Minister for National Defence of Greece
- In office 21 April 1967 – 13 December 1967
- Prime Minister: Konstantinos Kollias
- Preceded by: Panagis Papaligouras
- Succeeded by: Georgios Papadopoulos

Personal details
- Born: 1909 Rethymno, Cretan State
- Died: 28 January 1996 (aged 86–87) Papagou, Greece
- Resting place: Papagou Cemetery
- Citizenship: Cretan State (until 1913); Greece (from 1913);
- Party: Independent
- Education: Hellenic Military Academy
- Occupation: Military officer; politician;

Military service
- Allegiance: Greece
- Branch/service: Hellenic Army Cavalry; ;
- Years of service: 1931–1967
- Rank: General
- Unit: Cavalry Division; First Army; Sacred Squadron;
- Commands: I Army Corps; 20th Armoured Division; Chief of the Hellenic Army General Staff;
- Battles/wars: World War II Greco-Italian War; Battle of Greece; Greek resistance; Battle of Tunisia; Dodecanese campaign; ; Greek Civil War;
- Awards: Cross of Valour; War Cross; Medal for Outstanding Acts; Medal of Military Merit;
- Criminal status: Deceased
- Criminal charge: Treason; Mutiny;

= Grigorios Spandidakis =

Greek politician and general

Grigorios Spandidakis (Γρηγόριος Σπαντιδάκης; 1909 – 28 January 1996) was a general of the Hellenic Army who served as the chief of the Hellenic Army General Staff from 1965 to 1967. He was a member of the military junta that ruled Greece from 1967 to 1973. He served as Deputy Prime Minister and Minister for National Defence in 1967 under the first government of Konstantinos Kollias, but was dismissed after supporting the failed counter-coup attempt launched by King Constantine II on 13 December 1967. After the fall of the regime, he was tried and convicted to life imprisonment for his role in it.

== Life ==
Grigorios Spandidakis was born in 1909, in Rethymno. He entered the Hellenic Army Academy, graduating on 5 August 1931 as a Cavalry Second Lieutenant. Promotions followed to lieutenant in 1935 and captain in 1938. Spandidakis fought in the Greco-Italian War, and was wounded during the German invasion of Greece. During the Axis Occupation of Greece, he participated in the Omiros resistance group, and in 1944 he fled to the Middle East and joined the elite Sacred Band of the Greek government in exile.
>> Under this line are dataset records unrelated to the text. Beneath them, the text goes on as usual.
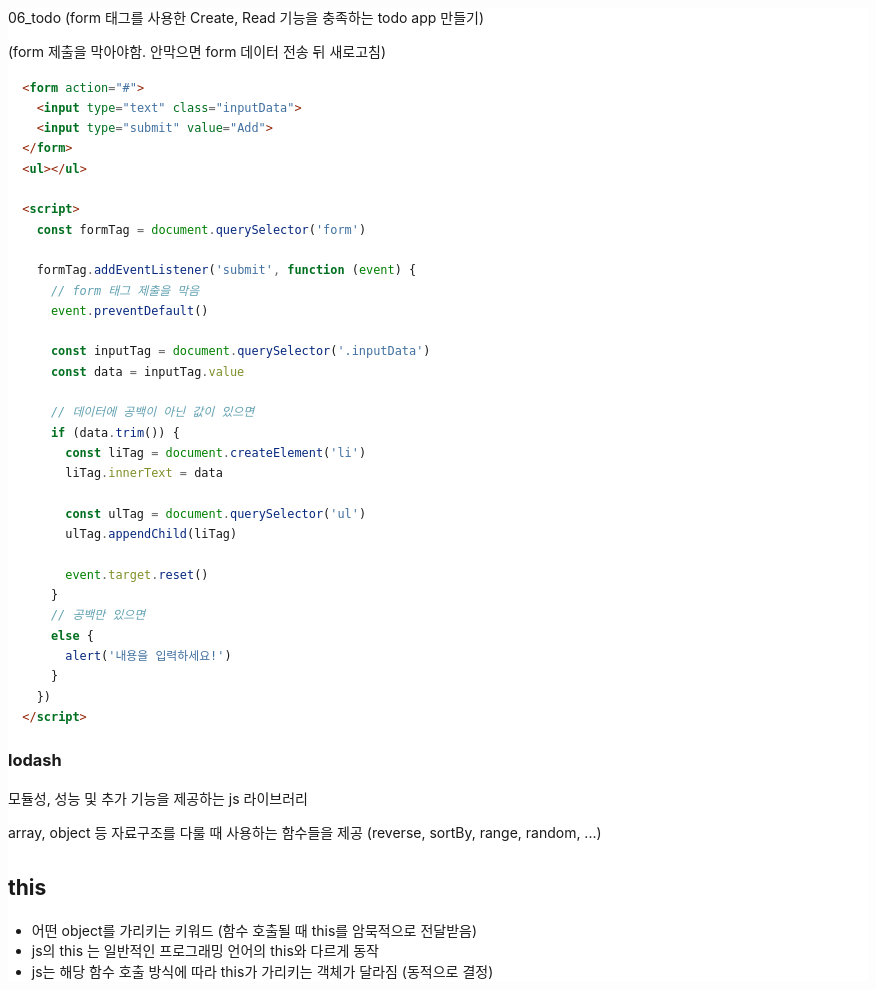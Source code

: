 

06_todo (form 태그를 사용한 Create, Read 기능을 충족하는 todo app 만들기)

(form 제출을 막아야함. 안막으면 form 데이터 전송 뒤 새로고침)

```html
  <form action="#">
    <input type="text" class="inputData">
    <input type="submit" value="Add">
  </form>
  <ul></ul>

  <script>
    const formTag = document.querySelector('form')

    formTag.addEventListener('submit', function (event) {
      // form 태그 제출을 막음
      event.preventDefault()

      const inputTag = document.querySelector('.inputData')
      const data = inputTag.value

      // 데이터에 공백이 아닌 값이 있으면
      if (data.trim()) {   
        const liTag = document.createElement('li')
        liTag.innerText = data
        
        const ulTag = document.querySelector('ul')
        ulTag.appendChild(liTag)

        event.target.reset()
      }
      // 공백만 있으면 
      else {
        alert('내용을 입력하세요!')
      }  
    })
  </script>
```



### lodash

모듈성, 성능 및 추가 기능을 제공하는 js 라이브러리

array, object 등 자료구조를 다룰 때 사용하는 함수들을 제공 (reverse, sortBy, range, random, ...)



## this

- 어떤 object를 가리키는 키워드 (함수 호출될 때 this를 암묵적으로 전달받음)
- js의 this 는 일반적인 프로그래밍 언어의 this와 다르게 동작
- js는 해당 함수 호출 방식에 따라 this가 가리키는 객체가 달라짐 (동적으로 결정)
In 1946, he was promoted to Major and fought in the first operations of the Greek Civil War. In 1947 he was appointed the first head of the new Armour School, a post he held until 1949. Promoted to lieutenant colonel in the same year, he was placed for a while as aide de camp to Marshal Alexandros Papagos, followed by command of the 391 Tank Regiment. During the 1950s he was posted in a succession of staff and command posts: Operations Officer of the First Army and of the National Defense General Staff, director of the 1st Staff Office of the NATO HQ in İzmir, CO of the II Tank Battle Command, director of the Army's Organization Bureau, director of the Armour Training Centre, and CO of the 20th Armoured Division and later of the I Army Corps. In the process, he rose to Colonel (1955), Brigadier (1959), Major General (1961), and Lt. General (1964). On 9 October 1965, he was appointed Chief of the Hellenic Army General Staff.
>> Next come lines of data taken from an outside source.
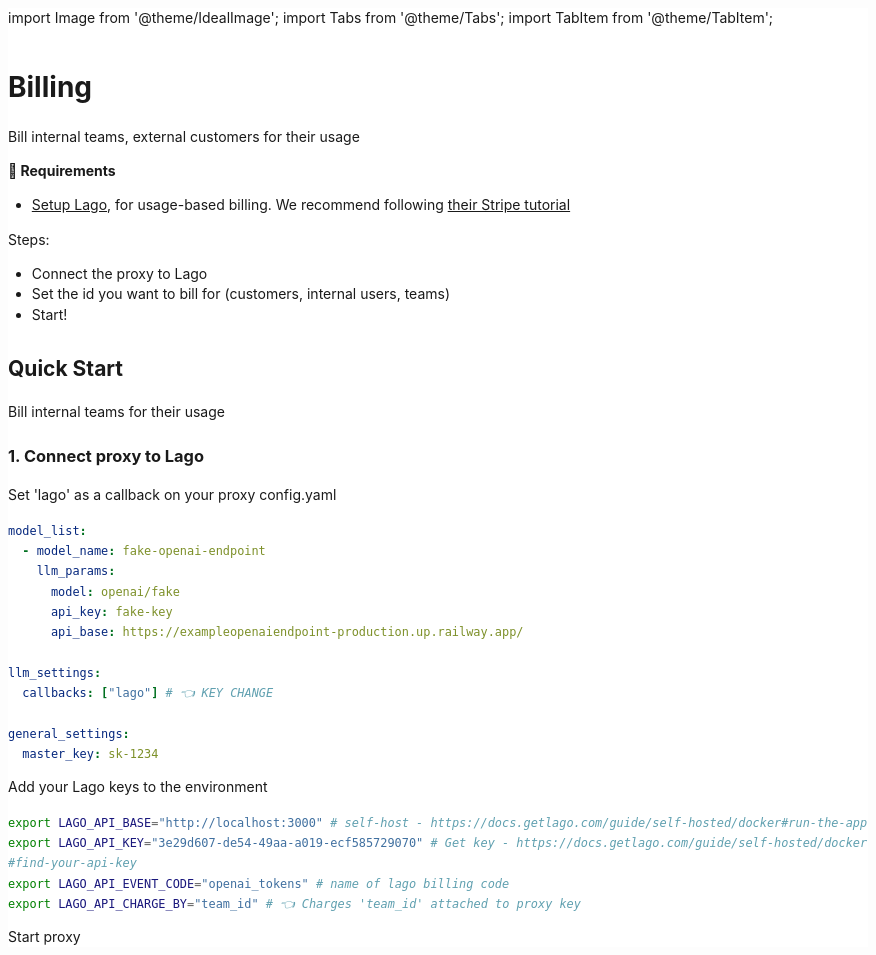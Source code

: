 import Image from '@theme/IdealImage';
import Tabs from '@theme/Tabs';
import TabItem from '@theme/TabItem';

# Billing

Bill internal teams, external customers for their usage

**🚨 Requirements**
- [Setup Lago](https://docs.getlago.com/guide/self-hosted/docker#run-the-app), for usage-based billing. We recommend following [their Stripe tutorial](https://docs.getlago.com/templates/per-transaction/stripe#step-1-create-billable-metrics-for-transaction)

Steps:
- Connect the proxy to Lago
- Set the id you want to bill for (customers, internal users, teams)
- Start! 

## Quick Start

Bill internal teams for their usage

### 1. Connect proxy to Lago 

Set 'lago' as a callback on your proxy config.yaml

```yaml
model_list:
  - model_name: fake-openai-endpoint
    llm_params:
      model: openai/fake
      api_key: fake-key
      api_base: https://exampleopenaiendpoint-production.up.railway.app/

llm_settings:
  callbacks: ["lago"] # 👈 KEY CHANGE

general_settings:
  master_key: sk-1234
```

Add your Lago keys to the environment

```bash
export LAGO_API_BASE="http://localhost:3000" # self-host - https://docs.getlago.com/guide/self-hosted/docker#run-the-app
export LAGO_API_KEY="3e29d607-de54-49aa-a019-ecf585729070" # Get key - https://docs.getlago.com/guide/self-hosted/docker#find-your-api-key
export LAGO_API_EVENT_CODE="openai_tokens" # name of lago billing code
export LAGO_API_CHARGE_BY="team_id" # 👈 Charges 'team_id' attached to proxy key
```

Start proxy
From this position, Spandidakis became the driving force behind the Army's plans to seize power in view of the ongoing political crisis in the country, under the codename IERAX II. The Army hierarchy, supported by King Constantine II, feared the growing influence of the left, particularly after the Iouliana of 1965 and the rising anti-palace sentiment among the populace. Spandidakis promoted several officers who would later play a leading role in the coup d'état of 21 April 1967 to key positions; most notably, the then-Lieutenant Colonel Georgios Papadopoulos.
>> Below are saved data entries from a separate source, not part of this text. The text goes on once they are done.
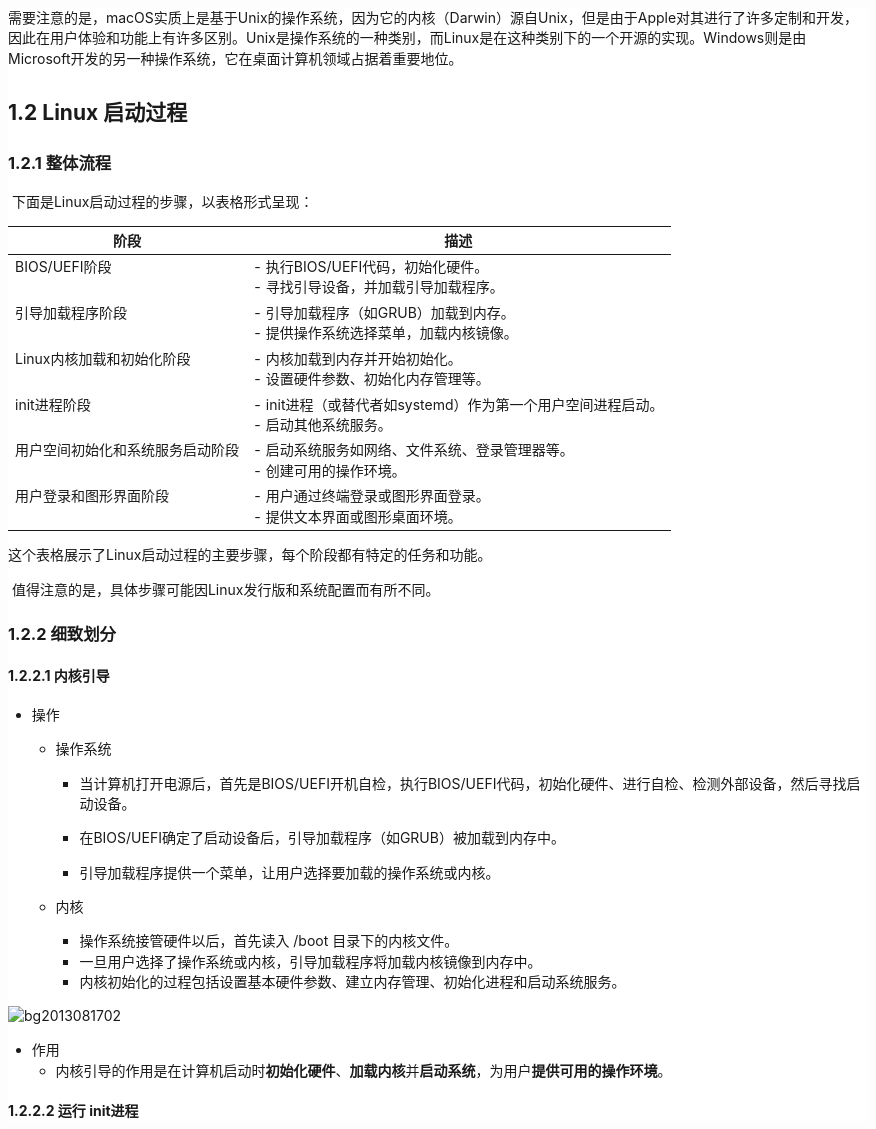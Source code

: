 ​		需要注意的是，macOS实质上是基于Unix的操作系统，因为它的内核（Darwin）源自Unix，但是由于Apple对其进行了许多定制和开发，因此在用户体验和功能上有许多区别。Unix是操作系统的一种类别，而Linux是在这种类别下的一个开源的实现。Windows则是由Microsoft开发的另一种操作系统，它在桌面计算机领域占据着重要地位。



## 1.2 Linux 启动过程

### 1.2.1 整体流程



​		下面是Linux启动过程的步骤，以表格形式呈现：

| 阶段                             | 描述                                                         |
| -------------------------------- | ------------------------------------------------------------ |
| BIOS/UEFI阶段                    | - 执行BIOS/UEFI代码，初始化硬件。<br>- 寻找引导设备，并加载引导加载程序。 |
| 引导加载程序阶段                 | - 引导加载程序（如GRUB）加载到内存。<br>- 提供操作系统选择菜单，加载内核镜像。 |
| Linux内核加载和初始化阶段        | - 内核加载到内存并开始初始化。<br>- 设置硬件参数、初始化内存管理等。 |
| init进程阶段                     | - init进程（或替代者如systemd）作为第一个用户空间进程启动。<br>- 启动其他系统服务。 |
| 用户空间初始化和系统服务启动阶段 | - 启动系统服务如网络、文件系统、登录管理器等。<br>- 创建可用的操作环境。 |
| 用户登录和图形界面阶段           | - 用户通过终端登录或图形界面登录。<br>- 提供文本界面或图形桌面环境。 |

​		这个表格展示了Linux启动过程的主要步骤，每个阶段都有特定的任务和功能。

​		值得注意的是，具体步骤可能因Linux发行版和系统配置而有所不同。

###  1.2.2 细致划分

#### 1.2.2.1 内核引导

- 操作

  - 操作系统

    - 当计算机打开电源后，首先是BIOS/UEFI开机自检，执行BIOS/UEFI代码，初始化硬件、进行自检、检测外部设备，然后寻找启动设备。

    - 在BIOS/UEFI确定了启动设备后，引导加载程序（如GRUB）被加载到内存中。

    - 引导加载程序提供一个菜单，让用户选择要加载的操作系统或内核。


  - 内核
    - 操作系统接管硬件以后，首先读入 /boot 目录下的内核文件。
    - 一旦用户选择了操作系统或内核，引导加载程序将加载内核镜像到内存中。
    - 内核初始化的过程包括设置基本硬件参数、建立内存管理、初始化进程和启动系统服务。


![bg2013081702](https://atts.w3cschool.cn/attachments/uploads/2014/06/bg2013081702.png)

- 作用
  - 内核引导的作用是在计算机启动时**初始化硬件**、**加载内核**并**启动系统**，为用户**提供可用的操作环境**。

#### 1.2.2.2 运行 init进程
In early March 1967, in view of the oncoming legislative elections in May which the right-wing National Radical Union was widely expected to lose, preparations began for implementing the plan, and Spandidakis postponed a planned visit to the United States. Nevertheless, Spandidakis was caught by surprise by the outbreak of the military putsch of 21 April 1967, which the group of mid-level officers around Papadopoulos initiated without waiting for authorization by the King and the Army leadership. He was at first arrested by the putschists who replaced him with Odysseas Angelis, but quickly agreed to assist them. His acquiescence was a crucial factor in allowing the coup d'état to unfold smoothly: he used his authority to persuade the acting CO of the III Army Corps, Brigadier Orestis Vidalis, that the coup was sanctioned by the King, and prevented Vidalis' formation, the most powerful in the Hellenic Army, from descending upon Athens.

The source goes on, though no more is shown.